Select and reproduce each line of the listing below that bears the string "dbpedia".

| Task input |
========
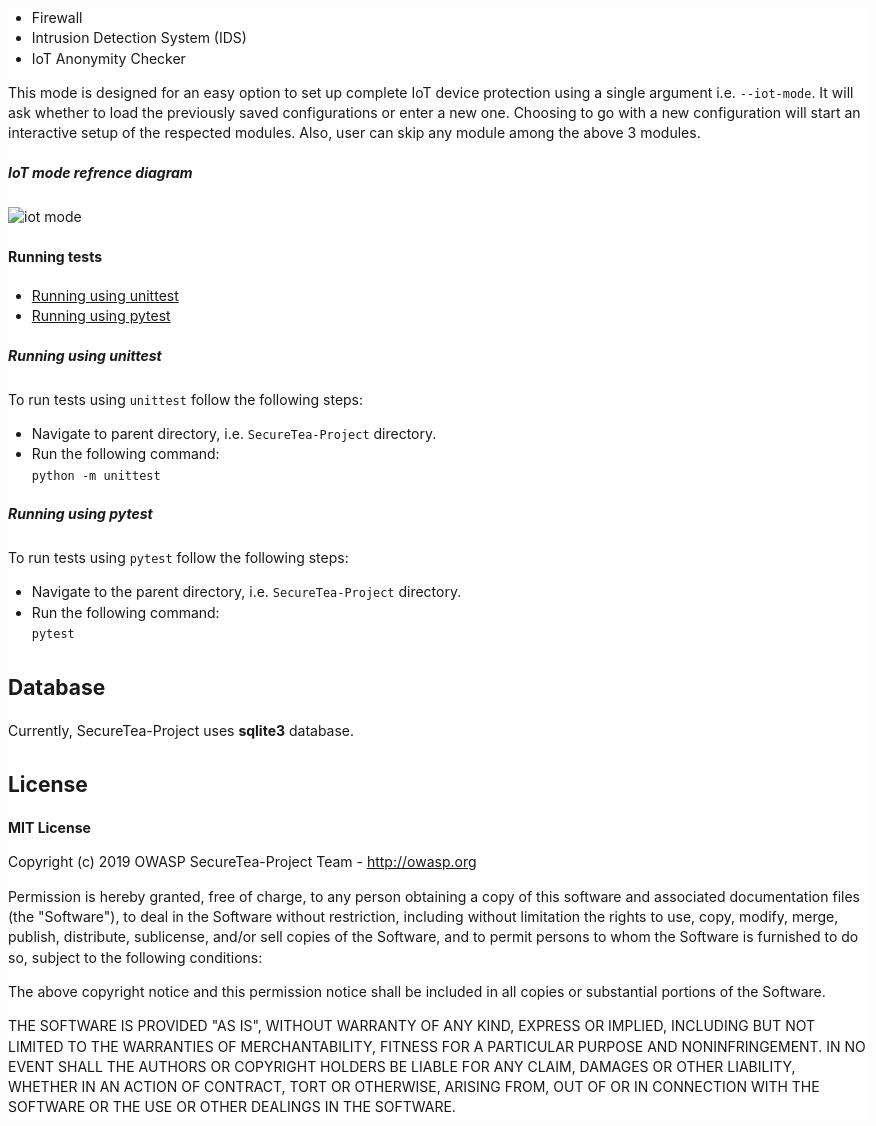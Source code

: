 - Firewall
- Intrusion Detection System (IDS)
- IoT Anonymity Checker

This mode is designed for an easy option to set up complete IoT device protection using a single argument i.e. `--iot-mode`. It will ask whether to load the previously saved configurations or enter a new one. Choosing to go with a new configuration will start an interactive setup of the respected modules. Also, user can skip any module among the above 3 modules.

##### IoT mode refrence diagram
![iot mode](https://raw.githubusercontent.com/OWASP/SecureTea-Project/master/img/iot_mode.png)

#### Running tests
-  [Running using unittest](#running-using-unittest)
-  [Running using pytest](#running-using-pytest)

##### Running using unittest
To run tests using `unittest` follow the following steps:
 -  Navigate to parent directory, i.e. `SecureTea-Project` directory.
 -  Run the following command:<br>
 `python -m unittest`

##### Running using pytest
To run tests using `pytest` follow the following steps:
 -  Navigate to the parent directory, i.e. `SecureTea-Project` directory.
 -  Run the following command:<br>
 `pytest`

## Database
Currently, SecureTea-Project uses **sqlite3** database.

## License
**MIT License**

Copyright (c) 2019 OWASP SecureTea-Project Team - http://owasp.org

Permission is hereby granted, free of charge, to any person obtaining a copy
of this software and associated documentation files (the "Software"), to deal
in the Software without restriction, including without limitation the rights
to use, copy, modify, merge, publish, distribute, sublicense, and/or sell
copies of the Software, and to permit persons to whom the Software is
furnished to do so, subject to the following conditions:

The above copyright notice and this permission notice shall be included in all
copies or substantial portions of the Software.

THE SOFTWARE IS PROVIDED "AS IS", WITHOUT WARRANTY OF ANY KIND, EXPRESS OR
IMPLIED, INCLUDING BUT NOT LIMITED TO THE WARRANTIES OF MERCHANTABILITY,
FITNESS FOR A PARTICULAR PURPOSE AND NONINFRINGEMENT. IN NO EVENT SHALL THE
AUTHORS OR COPYRIGHT HOLDERS BE LIABLE FOR ANY CLAIM, DAMAGES OR OTHER
LIABILITY, WHETHER IN AN ACTION OF CONTRACT, TORT OR OTHERWISE, ARISING FROM,
OUT OF OR IN CONNECTION WITH THE SOFTWARE OR THE USE OR OTHER DEALINGS IN THE
SOFTWARE.
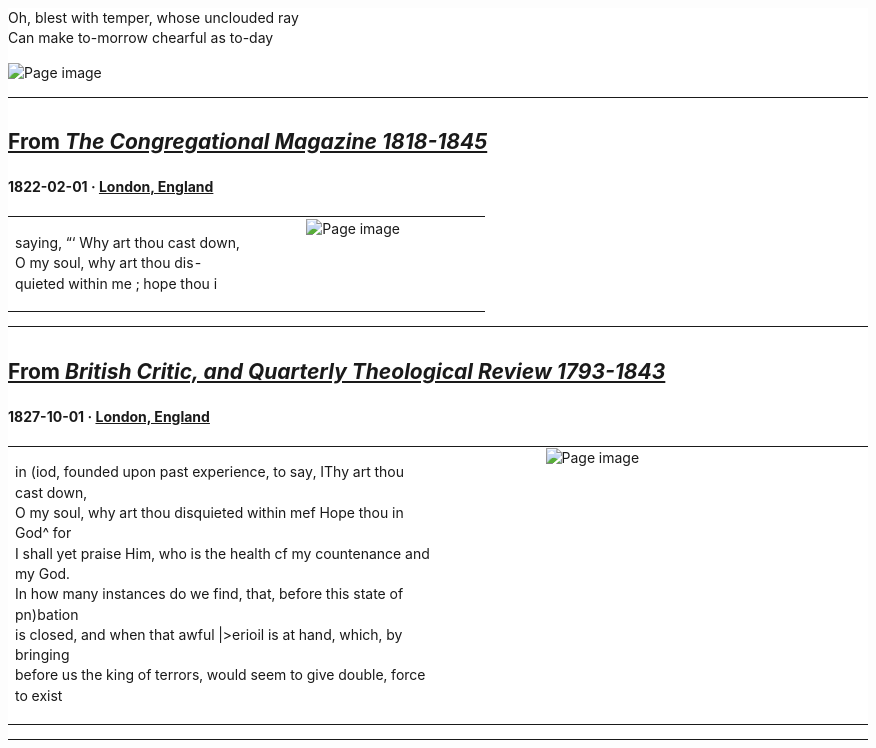Oh, blest with temper, whose unclouded ray  
Can make to-morrow chearful as to-day 
</td><td style="width: 50%; max-height: 75%; margin: auto; display: block;">
<img alt="Page image" src="https://iiif.archive.org/image/iiif/2/sim_monthly-visitor-and-entertaining-pocket-companion_1802-08_1%2Fsim_monthly-visitor-and-entertaining-pocket-companion_1802-08_1_jp2.zip%2Fsim_monthly-visitor-and-entertaining-pocket-companion_1802-08_1_jp2%2Fsim_monthly-visitor-and-entertaining-pocket-companion_1802-08_1_0040.jp2/pct:15.716180371352785,28.91373801916933,60.212201591511935,4.193290734824281/600,/0/default.jpg"/>
</td>
</tr></table>

---

## [From _The Congregational Magazine 1818-1845_](https://archive.org/details/sim_congregational-magazine_1822-02_5_50/page/n3/mode/1up?view=theater)

#### 1822-02-01 &middot; [London, England](http://dbpedia.org/resource/London)

<table style="width: 100%;"><tr><td style="width: 50%">

  
saying, “‘ Why art thou cast down,  
O my soul, why art thou dis-  
quieted within me ; hope thou i
</td><td style="width: 50%; max-height: 75%; margin: auto; display: block;">
<img alt="Page image" src="https://iiif.archive.org/image/iiif/2/sim_congregational-magazine_1822-02_5_50%2Fsim_congregational-magazine_1822-02_5_50_jp2.zip%2Fsim_congregational-magazine_1822-02_5_50_jp2%2Fsim_congregational-magazine_1822-02_5_50_0003.jp2/pct:56.81341719077568,45.50632911392405,34.0146750524109,4.430379746835443/600,/0/default.jpg"/>
</td>
</tr></table>

---

## [From _British Critic, and Quarterly Theological Review 1793-1843_](https://archive.org/details/sim_british-critic-and-quarterly-theological-review_1827-10_2/page/n161/mode/1up?view=theater)

#### 1827-10-01 &middot; [London, England](http://dbpedia.org/resource/London)

<table style="width: 100%;"><tr><td style="width: 50%">

  
in (iod, founded upon past experience, to say, IThy art thou cast down,  
O my soul, why art thou disquieted within mef Hope thou in God^ for  
I shall yet praise Him, who is the health cf my countenance and my God.  
In how many instances do we find, that, before this state of pn)bation  
is closed, and when that awful |&gt;erioil is at hand, which, by bringing  
before us the king of terrors, would seem to give double, force to exist
</td><td style="width: 50%; max-height: 75%; margin: auto; display: block;">
<img alt="Page image" src="https://iiif.archive.org/image/iiif/2/sim_british-critic-and-quarterly-theological-review_1827-10_2%2Fsim_british-critic-and-quarterly-theological-review_1827-10_2_jp2.zip%2Fsim_british-critic-and-quarterly-theological-review_1827-10_2_jp2%2Fsim_british-critic-and-quarterly-theological-review_1827-10_2_0161.jp2/pct:19.329896907216494,49.29733727810651,73.48582474226804,8.764792899408285/600,/0/default.jpg"/>
</td>
</tr></table>

---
========
| Exercise output |
#### 1822-02-01 &middot; [London, England](http://dbpedia.org/resource/London)
#### 1827-10-01 &middot; [London, England](http://dbpedia.org/resource/London)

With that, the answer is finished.